Outside of the time spent in the field, students will also take planned excursions to ancient historical sites and partake in activities such as Irish dancing, a visit to Killarney, cooking lessons, and horseback riding.
“By living in the village, grocery shopping for supplies, and dining in the pubs, this experience will foster more interactions with natives than would be the case in a traditional study abroad campus with a cafeteria,” McCabe said.
For Karli Lafferty ‘24 and Skyleigh Bickings ‘24, they are most excited to experience the culture while simultaneously gaining valuable experiences that will serve them in the future.
“I decided to go on this trip to get hands-on experience. I am unsure of what I want to do as a profession, so this is a good experience to see if I like it,” Lafferty said.
“I hope to gain experience in the field of collecting scientific data so that I can use that gained knowledge in my future career,” Bickings added.

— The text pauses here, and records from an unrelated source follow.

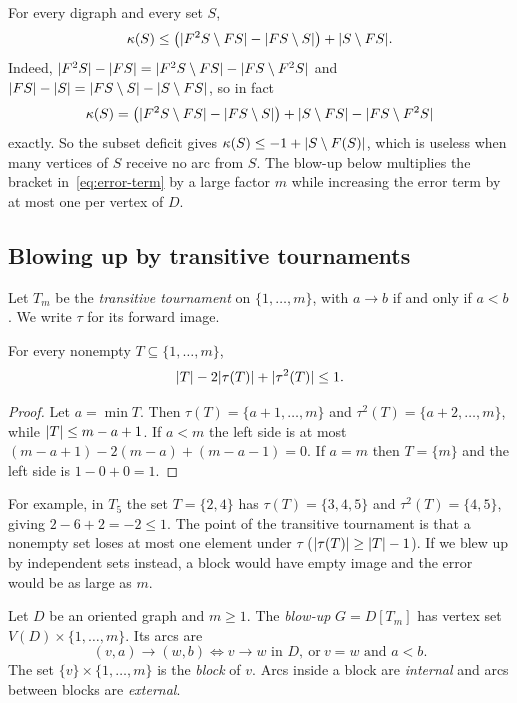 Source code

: \begin{remark}\label{rem:error-term}
For every digraph and every set $S$,
\begin{equation}\label{eq:error-term}
 \kappa(S)\le\bigl(\lvert F^2S\setminus FS\rvert-\lvert FS\setminus S\rvert\bigr)+\lvert S\setminus FS\rvert.
\end{equation}
Indeed, $\lvert F^2S\rvert-\lvert FS\rvert=\lvert F^2S\setminus FS\rvert-\lvert FS\setminus F^2S\rvert$ and
$\lvert FS\rvert-\lvert S\rvert=\lvert FS\setminus S\rvert-\lvert S\setminus FS\rvert$, so in fact
\[
 \kappa(S)=\bigl(\lvert F^2S\setminus FS\rvert-\lvert FS\setminus S\rvert\bigr)+\lvert S\setminus FS\rvert-\lvert FS\setminus F^2S\rvert
\]
exactly. So the subset deficit
gives $\kappa(S)\le -1+\lvert S\setminus F(S)\rvert$, which is useless when many
vertices of $S$ receive no arc from $S$. The blow-up below multiplies the
bracket in~\eqref{eq:error-term} by a large factor $m$ while increasing the
error term by at most one per vertex of $D$.
\end{remark}

\subsection{Blowing up by transitive tournaments}\label{sec:blowup}

Let $T_m$ be the \emph{transitive tournament} on $\{1,\dots,m\}$, with
$a\to b$ if and only if $a<b$. We write $\tau$ for its forward image.

\begin{lemma}\label{lem:internal}
For every nonempty $T\subseteq\{1,\dots,m\}$,
\[
 \lvert T\rvert-2\lvert \tau(T)\rvert+\lvert \tau^2(T)\rvert\le 1 .
\]
\end{lemma}

\begin{proof}
Let $a=\min T$. Then $\tau(T)=\{a+1,\dots,m\}$ and $\tau^2(T)=\{a+2,\dots,m\}$,
while $\lvert T\rvert\le m-a+1$. If $a<m$ the left side is at most
$(m-a+1)-2(m-a)+(m-a-1)=0$. If $a=m$ then $T=\{m\}$ and the left side is
$1-0+0=1$.
\end{proof}

For example, in $T_5$ the set $T=\{2,4\}$ has $\tau(T)=\{3,4,5\}$ and
$\tau^2(T)=\{4,5\}$, giving $2-6+2=-2\le1$. The point of the transitive
tournament is that a nonempty set loses at most one element under $\tau$
($\lvert \tau(T)\rvert\ge\lvert T\rvert-1$). If we blew up by independent sets instead, a block
would have empty image and the error would be as large as $m$.

\begin{definition}[Blow-up]
Let $D$ be an oriented graph and $m\ge1$. The \emph{blow-up} $G=D[T_m]$ has
vertex set $V(D)\times\{1,\dots,m\}$. Its arcs are
\[
 (v,a)\to(w,b)\iff v\to w\text{ in }D,\ \text{or}\ v=w\text{ and }a<b.
\]
The set $\{v\}\times\{1,\dots,m\}$ is the \emph{block} of $v$. Arcs inside a
block are \emph{internal} and arcs between blocks are \emph{external}.
\end{definition}

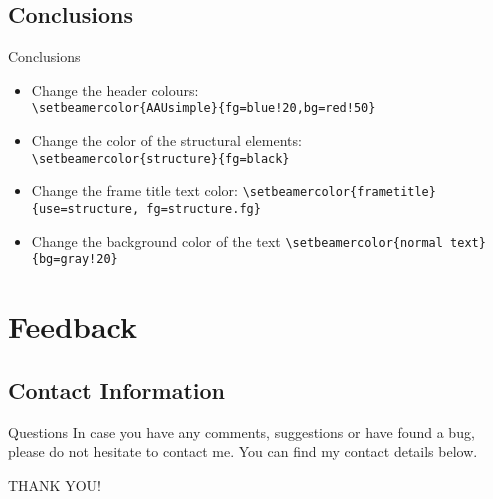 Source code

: \documentclass[10pt]{beamer}
\newcommand{\chref}[2]{%
  \href{#1}{{\usebeamercolor[bg]{AAUsimple}#2}}%
}
\begin{document}
\subsection{Conclusions}
\begin{frame}{Conclusions}{}
\begin{block}{}
   \begin{itemize}
        \item Change the header colours:\\
        {\tt \textbackslash setbeamercolor\{AAUsimple\}\{fg=blue!20,bg=red!50\}}
        \item Change the color of the structural elements:\\
        {\tt \textbackslash setbeamercolor\{structure\}\{fg=black\}}\\
        \item Change the frame title text color:
        {\tt \textbackslash setbeamercolor\{frametitle\}\{use=structure, fg=structure.fg\}}
        \item Change the background color of the text
        {\tt \textbackslash setbeamercolor\{normal text\}\{bg=gray!20\}}
      \end{itemize}
\end{block}
\end{frame}


\section{Feedback}

\subsection{Contact Information}
\begin{frame}{Questions}{}
In case you have any comments, suggestions or have found a bug, please do not hesitate to contact me. You can find my contact details below.
  \begin{center}
    {\LARGE THANK YOU!}
  \end{center}
\end{frame}
\end{document}

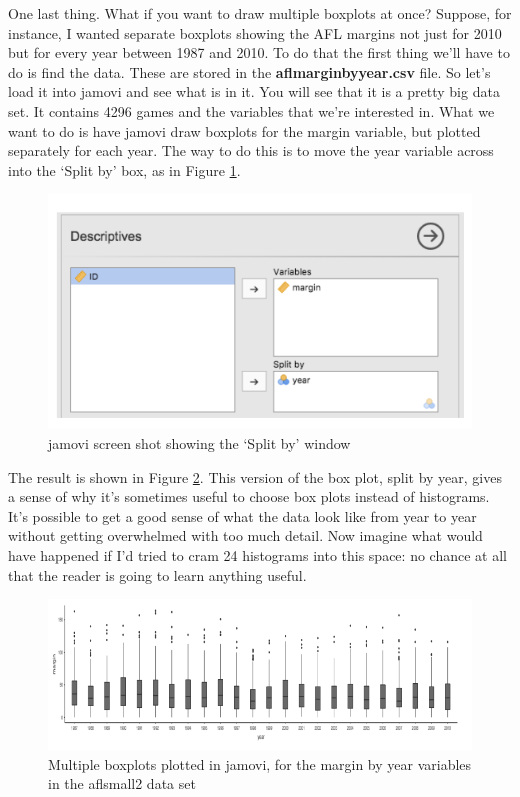 \documentclass[
]{book}
\begin{document}
One last thing. What if you want to draw multiple boxplots at once? Suppose, for instance, I wanted separate boxplots showing the AFL margins not just for 2010 but for every year between 1987 and 2010. To do that the first thing we'll have to do is find the data. These are stored in the \textbf{aflmarginbyyear.csv} file. So let's load it into jamovi and see what is in it. You will see that it is a pretty big data set. It contains 4296 games and the variables that we're interested in. What we want to do is have jamovi draw boxplots for the margin variable, but plotted separately for each year. The way to do this is to move the year variable across into the `Split by' box, as in Figure \ref{fig:fig5-6}.

\begin{figure}
\includegraphics[width=0.9\linewidth]{images/Figure27} \caption{jamovi screen shot showing the ‘Split by’ window}\label{fig:fig5-6}
\end{figure}

The result is shown in Figure \ref{fig:fig5-7}. This version of the box plot, split by year, gives a sense of why it's sometimes useful to choose box plots instead of histograms. It's possible to get a good sense of what the data look like from year to year without getting overwhelmed with too much detail. Now imagine what would have happened if I'd tried to cram 24 histograms into this space: no chance at all that the reader is going to learn anything useful.

\begin{figure}
\includegraphics[width=0.9\linewidth]{images/Figure28} \caption{Multiple boxplots plotted in jamovi, for the margin by year variables in the aflsmall2 data set}\label{fig:fig5-7}
\end{figure}
\end{document}
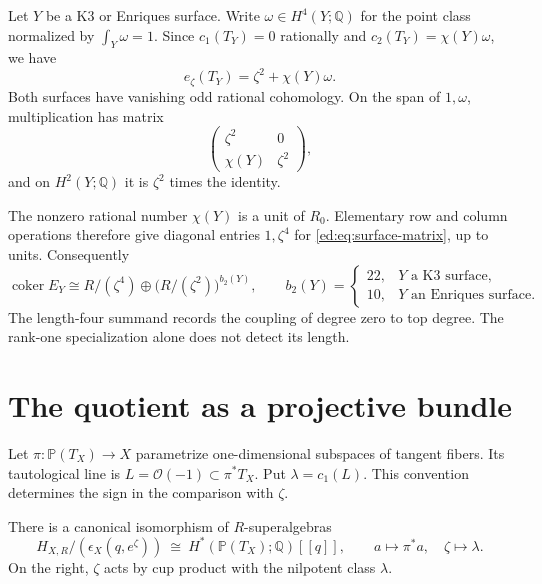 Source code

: \begin{example}
\label{ed:ex:surface}
Let $Y$ be a K3 or Enriques surface. Write $\omega\in H^4(Y;\mathbb Q)$
for the point class normalized by $\int_Y\omega=1$.
Since $c_1(T_Y)=0$ rationally and $c_2(T_Y)=\chi(Y)\omega$, we have
\[
 e_\zeta(T_Y)=\zeta^2+\chi(Y)\omega.
\]
Both surfaces have vanishing odd rational cohomology. On the span of
$1,\omega$, multiplication has matrix
\begin{equation}\label{ed:eq:surface-matrix}
 \begin{pmatrix}\zeta^2&0\\ \chi(Y)&\zeta^2\end{pmatrix},
\end{equation}
and on $H^2(Y;\mathbb Q)$ it is $\zeta^2$ times the identity.

The nonzero rational number $\chi(Y)$ is a unit of $R_0$.
Elementary row and column operations therefore give diagonal entries
$1,\zeta^4$ for \eqref{ed:eq:surface-matrix}, up to units. Consequently
\begin{equation}\label{ed:eq:surface-cokernel}
 \operatorname{coker}E_Y\cong
 R/(\zeta^4)\oplus\bigl(R/(\zeta^2)\bigr)^{b_2(Y)},
 \qquad b_2(Y)=
 \begin{cases}22,&Y\text{ a K3 surface},\\10,&Y\text{ an Enriques surface}.
 \end{cases}
\end{equation}
The length-four summand records the coupling of degree zero to top
degree. The rank-one specialization alone does not detect its length.
\end{example}

\section{The quotient as a projective bundle}
\label{ed:sec:projective}

Let $\pi:\mathbb P(T_X)\to X$ parametrize one-dimensional subspaces
of tangent fibers. Its tautological line is
$L=\mathcal O(-1)\subset\pi^*T_X$. Put $\lambda=c_1(L)$.
This convention determines the sign in the comparison with $\zeta$.

\begin{theorem}\label{ed:thm:projective}
There is a canonical isomorphism of $R$-superalgebras
\begin{equation}\label{ed:eq:projective}
 H_{X,R}/(\epsilon_X(q,e^\zeta))
 \ \cong\ H^*(\mathbb P(T_X);\mathbb Q)[[q]],
 \qquad a\longmapsto\pi^*a,\quad\zeta\longmapsto\lambda.
\end{equation}
On the right, $\zeta$ acts by cup product with the nilpotent class
$\lambda$.
\end{theorem}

From May 15 through May 26, students will stay in Copenhagen to study Danish culture, business, government, and health care. The group will visit prevalent Danish entities including Lego, Parliament, and various health care experts to gain an understanding of how the country’s values inform and influence both business and public policy. Professors Paul Olsen (business and accounting) and Patricia Siplon (political science), the trip leaders, also hope that their students will be able to compare Denmark’s institutions to those of the U.S.
“While there are some similarities between both countries, Denmark’s approach to health care is very different as they provide universal health care paid through taxes while our system is largely employer based,” Olsen said.
Students will also visit important cultural sites such as the National Gallery of Denmark, Rosenborg Castle, and Tivoli Gardens.
On the personal level, Professor Olsen also looks forward to sharing his love of Denmark with his students. “My parents were Danish immigrants and we visited Denmark many times as a family,” he said.
Between May 26 and June 9, students will spend two weeks in the beautiful and diverse natural environment of Wales. While immersing themselves in the nation’s stunning natural landscape, students will focus on how the country has integrated the principle of sustainability throughout its policies, institutions, economy, and culture.
While in Wales, the group will partake in environmental, political, and cultural field studies, on-site guest lectures, and an exchange of research and artistic projects with the faculty and students of University of Wales-Trinity Saint David.
Students will stay in the Carmarthen campus of University of Wales-Trinity Saint David which is only a short walk from Carmarthen, the oldest city in Wales. Here students will have easy access via train to the Welsh Assembly in Cardiff, the Centre for Alternative Technology, and multi-day hikes in the beautiful landscape.